Don't think shopping online will do well with actual brick and mortar stores for the fish keeping hobby for livestock. Unlike equipment which are made to be the same, livestock are all unique and I much rather go pick them out in person than to just order online. But for a store to be successful, they gotta watch for a lot of factor. With ipu, since they new ownership after Grant, there have been less and less livestock selection, along with the fact that many of the fish health went downhill when they opt to get rid of heaters in most tanks to save on electricity ...in hopes that the ambient heat in the room would be warm enough... All added up to the eventual failure of ipu. I got some insider news regarding ipu from a friend who used to work there...it was at one point in time pretty messed and they had a lot of politics involved too...


----------



## charles

I think it is hard to buy stock; especially a store like IPU which has so many tanks, when the owner knows the landlord will take the store back. It is very hard to put a bunch of money to stock the store and then the landlord said to pack it all up in a month or a few months. I am sure the owner is also thinking about this issue. The fact that he is looking for location, I am sure he will turn things around.

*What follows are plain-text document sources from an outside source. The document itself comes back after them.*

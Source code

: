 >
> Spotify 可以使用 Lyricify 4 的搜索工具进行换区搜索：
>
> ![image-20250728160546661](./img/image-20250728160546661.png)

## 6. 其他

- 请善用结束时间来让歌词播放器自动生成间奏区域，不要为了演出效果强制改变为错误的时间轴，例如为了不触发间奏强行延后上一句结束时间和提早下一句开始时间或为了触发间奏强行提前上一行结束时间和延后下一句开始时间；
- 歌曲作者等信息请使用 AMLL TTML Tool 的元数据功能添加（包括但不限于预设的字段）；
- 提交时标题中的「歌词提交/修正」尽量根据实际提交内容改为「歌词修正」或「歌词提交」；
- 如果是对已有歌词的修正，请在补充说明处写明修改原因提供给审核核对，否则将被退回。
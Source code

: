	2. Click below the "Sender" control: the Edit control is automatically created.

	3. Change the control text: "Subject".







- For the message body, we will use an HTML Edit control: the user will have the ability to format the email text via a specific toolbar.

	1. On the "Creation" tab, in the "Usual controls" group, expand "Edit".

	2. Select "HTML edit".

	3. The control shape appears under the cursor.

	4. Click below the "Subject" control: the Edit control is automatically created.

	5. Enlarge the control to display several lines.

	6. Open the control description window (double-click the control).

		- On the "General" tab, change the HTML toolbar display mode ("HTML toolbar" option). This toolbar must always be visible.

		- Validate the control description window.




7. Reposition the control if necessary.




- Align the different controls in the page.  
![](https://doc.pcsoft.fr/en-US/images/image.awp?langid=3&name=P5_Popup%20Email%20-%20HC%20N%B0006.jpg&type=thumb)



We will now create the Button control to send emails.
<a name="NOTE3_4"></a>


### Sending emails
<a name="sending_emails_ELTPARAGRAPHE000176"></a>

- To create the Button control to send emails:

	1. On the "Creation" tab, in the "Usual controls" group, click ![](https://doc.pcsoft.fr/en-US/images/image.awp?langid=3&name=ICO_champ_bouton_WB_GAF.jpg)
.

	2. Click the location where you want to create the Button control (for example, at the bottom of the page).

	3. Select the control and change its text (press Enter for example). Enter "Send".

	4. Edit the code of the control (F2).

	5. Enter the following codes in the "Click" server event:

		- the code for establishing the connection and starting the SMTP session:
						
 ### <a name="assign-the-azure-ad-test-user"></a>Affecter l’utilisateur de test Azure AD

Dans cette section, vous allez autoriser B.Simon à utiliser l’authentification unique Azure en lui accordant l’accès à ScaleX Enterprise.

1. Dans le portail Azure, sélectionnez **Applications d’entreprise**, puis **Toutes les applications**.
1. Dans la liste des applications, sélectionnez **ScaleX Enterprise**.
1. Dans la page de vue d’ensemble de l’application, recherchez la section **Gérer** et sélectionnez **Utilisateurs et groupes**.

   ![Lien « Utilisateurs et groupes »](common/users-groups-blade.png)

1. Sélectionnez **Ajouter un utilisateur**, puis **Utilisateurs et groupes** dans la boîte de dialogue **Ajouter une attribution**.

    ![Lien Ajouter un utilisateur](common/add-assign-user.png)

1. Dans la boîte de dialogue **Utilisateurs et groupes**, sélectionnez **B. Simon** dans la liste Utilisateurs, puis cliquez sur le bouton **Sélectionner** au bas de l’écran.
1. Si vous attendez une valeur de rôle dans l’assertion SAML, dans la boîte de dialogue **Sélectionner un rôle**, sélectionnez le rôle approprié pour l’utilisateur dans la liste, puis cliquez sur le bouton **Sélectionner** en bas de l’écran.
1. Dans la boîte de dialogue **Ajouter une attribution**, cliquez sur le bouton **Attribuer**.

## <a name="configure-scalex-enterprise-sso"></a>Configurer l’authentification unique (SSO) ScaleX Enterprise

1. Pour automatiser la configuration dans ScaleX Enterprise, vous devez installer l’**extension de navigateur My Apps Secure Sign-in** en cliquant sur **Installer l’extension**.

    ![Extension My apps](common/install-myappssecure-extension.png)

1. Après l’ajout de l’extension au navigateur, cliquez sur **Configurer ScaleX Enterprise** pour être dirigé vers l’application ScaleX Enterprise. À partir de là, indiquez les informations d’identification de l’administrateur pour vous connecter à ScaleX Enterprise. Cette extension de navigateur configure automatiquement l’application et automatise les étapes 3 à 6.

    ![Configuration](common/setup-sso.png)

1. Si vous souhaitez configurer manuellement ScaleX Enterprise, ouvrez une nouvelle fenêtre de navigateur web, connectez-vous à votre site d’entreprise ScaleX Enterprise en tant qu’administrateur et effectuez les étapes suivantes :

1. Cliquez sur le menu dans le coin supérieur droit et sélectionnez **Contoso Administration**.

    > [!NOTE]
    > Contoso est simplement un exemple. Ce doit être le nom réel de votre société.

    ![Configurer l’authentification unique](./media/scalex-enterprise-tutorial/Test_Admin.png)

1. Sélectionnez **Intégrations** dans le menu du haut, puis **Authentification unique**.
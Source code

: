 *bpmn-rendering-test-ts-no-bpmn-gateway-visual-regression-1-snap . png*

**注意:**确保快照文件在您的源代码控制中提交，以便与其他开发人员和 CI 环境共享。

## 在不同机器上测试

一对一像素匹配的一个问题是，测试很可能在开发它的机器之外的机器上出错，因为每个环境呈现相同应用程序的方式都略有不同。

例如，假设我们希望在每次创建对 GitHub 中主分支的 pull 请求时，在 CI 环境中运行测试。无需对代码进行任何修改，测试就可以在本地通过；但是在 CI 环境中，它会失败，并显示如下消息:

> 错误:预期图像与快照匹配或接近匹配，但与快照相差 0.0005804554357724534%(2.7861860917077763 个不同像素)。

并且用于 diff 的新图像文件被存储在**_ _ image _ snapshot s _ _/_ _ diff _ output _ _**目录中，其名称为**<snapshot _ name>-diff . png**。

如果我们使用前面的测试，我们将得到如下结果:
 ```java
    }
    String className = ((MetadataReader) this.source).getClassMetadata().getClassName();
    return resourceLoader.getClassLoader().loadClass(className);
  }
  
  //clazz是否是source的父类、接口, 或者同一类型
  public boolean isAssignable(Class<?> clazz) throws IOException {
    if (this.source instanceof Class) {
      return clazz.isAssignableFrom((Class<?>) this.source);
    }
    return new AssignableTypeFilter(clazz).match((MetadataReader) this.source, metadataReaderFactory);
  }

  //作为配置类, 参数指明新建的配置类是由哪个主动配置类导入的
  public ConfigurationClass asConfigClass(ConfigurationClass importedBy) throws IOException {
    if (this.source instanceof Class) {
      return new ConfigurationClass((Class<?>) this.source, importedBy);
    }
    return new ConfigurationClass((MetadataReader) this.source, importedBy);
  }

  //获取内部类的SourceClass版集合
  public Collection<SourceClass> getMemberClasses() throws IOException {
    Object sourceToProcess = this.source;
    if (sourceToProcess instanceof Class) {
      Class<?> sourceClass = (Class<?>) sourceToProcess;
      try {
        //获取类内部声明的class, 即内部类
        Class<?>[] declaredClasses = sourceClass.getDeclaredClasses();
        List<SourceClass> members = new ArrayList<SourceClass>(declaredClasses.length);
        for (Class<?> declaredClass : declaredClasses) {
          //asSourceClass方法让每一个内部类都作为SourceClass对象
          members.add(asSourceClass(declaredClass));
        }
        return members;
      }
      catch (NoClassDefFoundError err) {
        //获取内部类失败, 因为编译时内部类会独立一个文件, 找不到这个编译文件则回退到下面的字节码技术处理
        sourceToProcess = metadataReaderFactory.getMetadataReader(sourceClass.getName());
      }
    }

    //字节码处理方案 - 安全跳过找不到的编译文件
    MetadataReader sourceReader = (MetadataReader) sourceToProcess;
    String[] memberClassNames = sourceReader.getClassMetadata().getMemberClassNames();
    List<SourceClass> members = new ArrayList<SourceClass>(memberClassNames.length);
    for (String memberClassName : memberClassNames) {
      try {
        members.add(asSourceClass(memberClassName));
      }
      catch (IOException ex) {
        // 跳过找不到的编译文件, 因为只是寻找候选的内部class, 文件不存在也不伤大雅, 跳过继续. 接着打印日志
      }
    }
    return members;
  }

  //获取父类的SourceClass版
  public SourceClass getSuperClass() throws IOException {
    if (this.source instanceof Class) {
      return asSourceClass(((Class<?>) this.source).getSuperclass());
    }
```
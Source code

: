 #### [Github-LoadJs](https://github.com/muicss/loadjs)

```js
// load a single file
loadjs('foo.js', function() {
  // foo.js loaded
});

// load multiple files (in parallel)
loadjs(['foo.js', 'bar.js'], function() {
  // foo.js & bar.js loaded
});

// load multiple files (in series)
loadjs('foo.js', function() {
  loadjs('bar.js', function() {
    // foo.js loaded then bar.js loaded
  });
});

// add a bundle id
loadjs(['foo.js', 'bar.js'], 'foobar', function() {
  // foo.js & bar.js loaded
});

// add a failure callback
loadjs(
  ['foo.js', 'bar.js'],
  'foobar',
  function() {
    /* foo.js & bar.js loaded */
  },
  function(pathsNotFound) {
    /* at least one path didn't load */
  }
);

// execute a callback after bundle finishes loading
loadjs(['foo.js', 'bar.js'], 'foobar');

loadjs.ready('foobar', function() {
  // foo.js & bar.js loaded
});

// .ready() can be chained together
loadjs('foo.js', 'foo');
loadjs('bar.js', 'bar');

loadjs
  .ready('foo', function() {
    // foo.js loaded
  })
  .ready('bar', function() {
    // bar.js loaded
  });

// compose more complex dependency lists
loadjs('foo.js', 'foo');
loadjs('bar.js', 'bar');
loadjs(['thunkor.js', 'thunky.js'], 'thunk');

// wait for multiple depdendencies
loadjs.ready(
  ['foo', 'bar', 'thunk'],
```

I agree it was a tough one when the owner has to deal with whatever Grant left for him. I know IPU has some nice rare fish. The other day, I saw two albino silver arawanas. They are not easy to come by and not often seen.

I hope he will find a new location soon and have a good home for the shark and the eel. My kids always love to go in there to see them.


----------



## stratos

I heard the shark tank is headed to....somewhere further east... Think about it and there is only one location in the lower mainland where it would make sense.


----------